Friday, 9 August 2013 @ 04:30  0 stares
I'm a fool.
But I'll give and give 
and try and try 
until there's nothing left
Will happiness be achieved this way?
It's been too long 
Since I've felt real fire blazing
In my heart
Mind
Breath
Veins
Soul


It's time to pretend
Radiate what love
I can dredge up from this caged heart
Forget about my own rain
Spread out these
Curling tendrils of warmth
I didn't know I still had
Anything
To make them smile
And fool myself
Anything
To be their sun
When they desperately need some sunshine

Wednesday, 7 August 2013 @ 03:59  0 stares
From the depths of a deep still sea
it floats to the surface
and now and then
ripples form
and waves rise and fall
with a bittersweet sadness
that washes over me
like a cool shower of rain
penetrating my bones
sending shivers down my back
I struggle to breathe
It bobs and stirs
nudged by my feeble mind
until I hastily push it back down again
Saturday, 6 July 2013 @ 20:52  0 stares
It's almost as if for one bad thing said it far outweighs all the nice things that have ever been said to you and you seem to need at least 10 good things said to you again to even begin to counter it.
People say a lot of horrible things when they are angry or upset.
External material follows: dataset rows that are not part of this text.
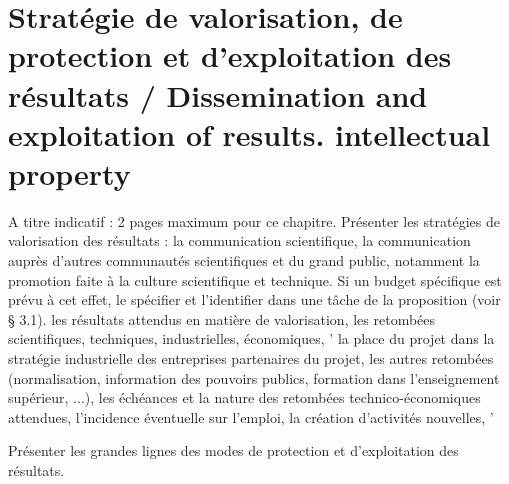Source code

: 


\section{Strat\'egie de valorisation, de protection et d'exploitation des r\'esultats / Dissemination and exploitation of results. intellectual property}
\begin{xcomment}   
A titre indicatif : 2 pages maximum pour ce chapitre.
Pr\'esenter les strat\'egies de valorisation des r\'esultats :
la communication scientifique,
la communication aupr\`es d'autres communaut\'es scientifiques et du grand public, notamment la promotion faite à la culture scientifique et technique. Si un budget sp\'ecifique est pr\'evu à cet effet, le sp\'ecifier et l'identifier dans une tâche de la proposition (voir § 3.1).
les r\'esultats attendus en mati\`ere de valorisation,
les retomb\'ees scientifiques, techniques, industrielles, \'economiques, '
la place du projet dans la strat\'egie industrielle des entreprises partenaires du projet,
les autres retomb\'ees (normalisation, information des pouvoirs publics, formation dans l'enseignement sup\'erieur, ...),
les \'ech\'eances et la nature des retomb\'ees technico-\'economiques attendues,
l'incidence \'eventuelle sur l'emploi, la cr\'eation d'activit\'es nouvelles, '

Pr\'esenter les grandes lignes des modes de protection et d'exploitation des r\'esultats.
\end{xcomment}


\endinput

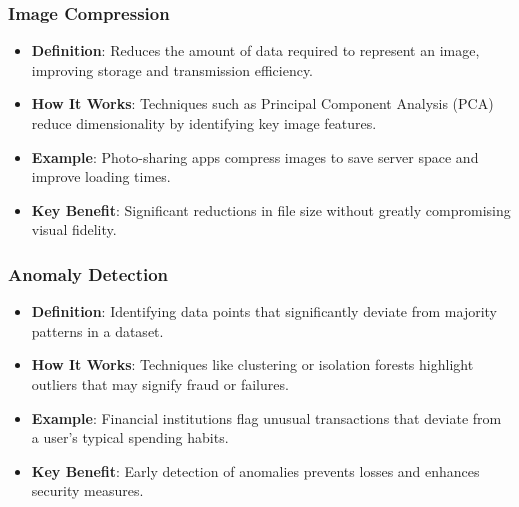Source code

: \documentclass[aspectratio=169]{beamer}
\begin{document}
\begin{frame}[fragile]
    \frametitle{Image Compression}
    \begin{itemize}
        \item \textbf{Definition}: Reduces the amount of data required to represent an image, improving storage and transmission efficiency.
        \item \textbf{How It Works}: Techniques such as Principal Component Analysis (PCA) reduce dimensionality by identifying key image features.
        \item \textbf{Example}: Photo-sharing apps compress images to save server space and improve loading times.
        \item \textbf{Key Benefit}: Significant reductions in file size without greatly compromising visual fidelity.
    \end{itemize}
\end{frame}

\begin{frame}[fragile]
    \frametitle{Anomaly Detection}
    \begin{itemize}
        \item \textbf{Definition}: Identifying data points that significantly deviate from majority patterns in a dataset.
        \item \textbf{How It Works}: Techniques like clustering or isolation forests highlight outliers that may signify fraud or failures.
        \item \textbf{Example}: Financial institutions flag unusual transactions that deviate from a user's typical spending habits.
        \item \textbf{Key Benefit}: Early detection of anomalies prevents losses and enhances security measures.
    \end{itemize}
\end{frame}
\end{document}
And then apologise for it later.
But you can't help but think, deep down, that's what they really think of you and it was nothing but the truth that all came rushing out. 
@ 02:47  0 stares
I think I'm watching everything fall apart in front of my eyes.
Friday, 5 July 2013 @ 17:44  0 stares
"I am not perfect, I am weak," he whispered.
"No, you are not," I reply. "Just because you feel you have somehow failed, you are not weak, you are in fact, stronger than you think. A person who is willing to love is strong, a person still able to make sacrifices, protect, try and let go. A person who will not let their heart be hardened and sink into numbness. A person who still feels, despite everything, and lives. You are still those things. Love, after all, is courage in it's own way."